Li'l K's caseworker came for the monthly visit yesterday. After the usual nosing around to do the child-safety check list and sniff the crib sheet and all that, she told us that K's mother didn't show up at the rehab center when she was supposed to, and they don't know where she is. The caseworker went down a short list of names K's mother gave her and she finally got a-hold of someone who had the name and phone number of K's maternal grandmother.

The caseworker had a long phone conversation with K's grandmother. She's actually talked to her 3 times now. The grandmother lives in Utah. She and K's mommy are recently estranged. She knew about the baby but she didn't know she was taken into custody by CPS. She wants the baby very badly, and she's willing to move here if necessary. They're doing a background check and credit history on her now. If all that checks out, CPS will ask someone at Utah's Child Services to inspect Grandma's home. And if that checks out, they'll let Grandma have Li'l K within the next 2 or 3 months.

If K's mom enters rehab before April 11th, and Grandma passes all the above checks to become K's new foster parent, she'll be asked to move somewhere within Sacramento County to be near the visitors center, because mommy will get visitation with K at some point and she won't be allowed to leave the state. 

If K's mom _does not_ enter rehab before the11th, then Grandma has to come to Sacramento to visit Li'l K at the visitors center once or twice a week for a total of 12 visits, plus take her for at least 3 overnight visits. She can do the overnights at a local motel if she needs to.
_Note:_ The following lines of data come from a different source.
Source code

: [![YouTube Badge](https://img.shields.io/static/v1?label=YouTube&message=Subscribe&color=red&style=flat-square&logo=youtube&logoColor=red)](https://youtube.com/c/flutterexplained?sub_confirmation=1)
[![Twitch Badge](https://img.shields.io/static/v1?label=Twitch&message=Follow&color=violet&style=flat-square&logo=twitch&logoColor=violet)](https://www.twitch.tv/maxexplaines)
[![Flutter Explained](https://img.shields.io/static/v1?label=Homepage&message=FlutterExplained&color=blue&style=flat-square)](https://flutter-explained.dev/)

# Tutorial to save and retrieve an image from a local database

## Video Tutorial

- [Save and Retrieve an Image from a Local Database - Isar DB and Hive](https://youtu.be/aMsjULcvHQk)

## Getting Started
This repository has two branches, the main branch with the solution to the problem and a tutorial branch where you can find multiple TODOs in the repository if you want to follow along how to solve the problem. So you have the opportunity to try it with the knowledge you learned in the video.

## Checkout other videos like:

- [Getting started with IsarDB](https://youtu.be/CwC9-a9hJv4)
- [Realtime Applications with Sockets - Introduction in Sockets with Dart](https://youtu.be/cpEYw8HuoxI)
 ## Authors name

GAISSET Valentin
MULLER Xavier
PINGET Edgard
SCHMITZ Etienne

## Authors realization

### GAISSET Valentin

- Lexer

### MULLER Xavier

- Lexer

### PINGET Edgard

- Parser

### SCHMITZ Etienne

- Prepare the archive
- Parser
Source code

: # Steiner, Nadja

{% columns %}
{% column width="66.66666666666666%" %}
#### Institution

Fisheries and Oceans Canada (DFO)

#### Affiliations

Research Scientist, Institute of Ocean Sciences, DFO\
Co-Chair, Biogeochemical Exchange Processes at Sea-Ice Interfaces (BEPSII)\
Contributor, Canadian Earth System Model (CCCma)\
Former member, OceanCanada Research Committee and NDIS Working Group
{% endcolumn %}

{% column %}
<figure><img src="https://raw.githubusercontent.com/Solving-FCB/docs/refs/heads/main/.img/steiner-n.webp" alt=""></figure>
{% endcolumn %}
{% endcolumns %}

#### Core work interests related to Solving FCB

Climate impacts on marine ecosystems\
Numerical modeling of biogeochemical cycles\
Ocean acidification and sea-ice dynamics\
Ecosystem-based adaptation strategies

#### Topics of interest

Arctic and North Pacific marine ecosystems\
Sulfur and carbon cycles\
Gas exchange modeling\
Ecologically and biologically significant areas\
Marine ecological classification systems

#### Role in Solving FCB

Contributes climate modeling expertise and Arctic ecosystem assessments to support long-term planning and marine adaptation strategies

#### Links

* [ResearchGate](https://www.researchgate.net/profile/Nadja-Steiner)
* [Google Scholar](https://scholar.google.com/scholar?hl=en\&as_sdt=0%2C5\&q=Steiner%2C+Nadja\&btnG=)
So, whether K's mom goes to rehab or not, Grandma will get to be Li'l K's new foster parent _provided_ she passes the background check, her credit is good, her home is nice and safe, and she does all the "transitional visits". And that should take 2 or 3 months.


----------



## katlupe (Mar 25, 2022)

I don't know if that is good or bad. Depends on what Grandma is like. How do you and Michelle feel about that?


----------



## Murrmurr (Mar 25, 2022)

katlupe said:


> I don't know if that is good or bad. Depends on what Grandma is like. How do you and Michelle feel about that?


It happened too soon. That's how we feel, anyway. We were so sure no relatives were going to come forward at this point.

But yes, if she's a good person and she'll love her granddaughter, then this is good for Li'l K. It's great, actually.

One of the things the caseworker will look into is whether or not the grandmother is an enabler, you know what I mean? K's mother's addiction is heroin. The caseworker and another social worker will interview the grandmother and they'll ask her if she's ever given her daughter money or let her pawn stuff of hers, or let her stay in her house during withdrawals, that sort of thing. The caseworker said it's a pretty tough interview.


----------



## Kika (Mar 25, 2022)

I'm sure you have a bag of mixed feelings about the possibility.  You do have a great attitude, and that's a big part of what makes you and Michelle great foster parents.


----------



## Tish (Mar 25, 2022)

I really hope and pray this all works out for the wee one.


----------



## Remy (Mar 25, 2022)

Wow. First thoughts, that poor kid is like thing, a ball getting tossed about. I get that grandparent's raise grandkids, in fact I've read it's an epidemic. But with the bio mother having such issues, you have to wonder their root. It could have been nothing the parents did. One never knows.


----------



## Murrmurr (Mar 25, 2022)

Holy Moley! Paxton's caseworker, the one in Amador County that I gripe about and wrote a Letter of Grievance about for 100 reasons?...she got fired!! She can never work for CPS again!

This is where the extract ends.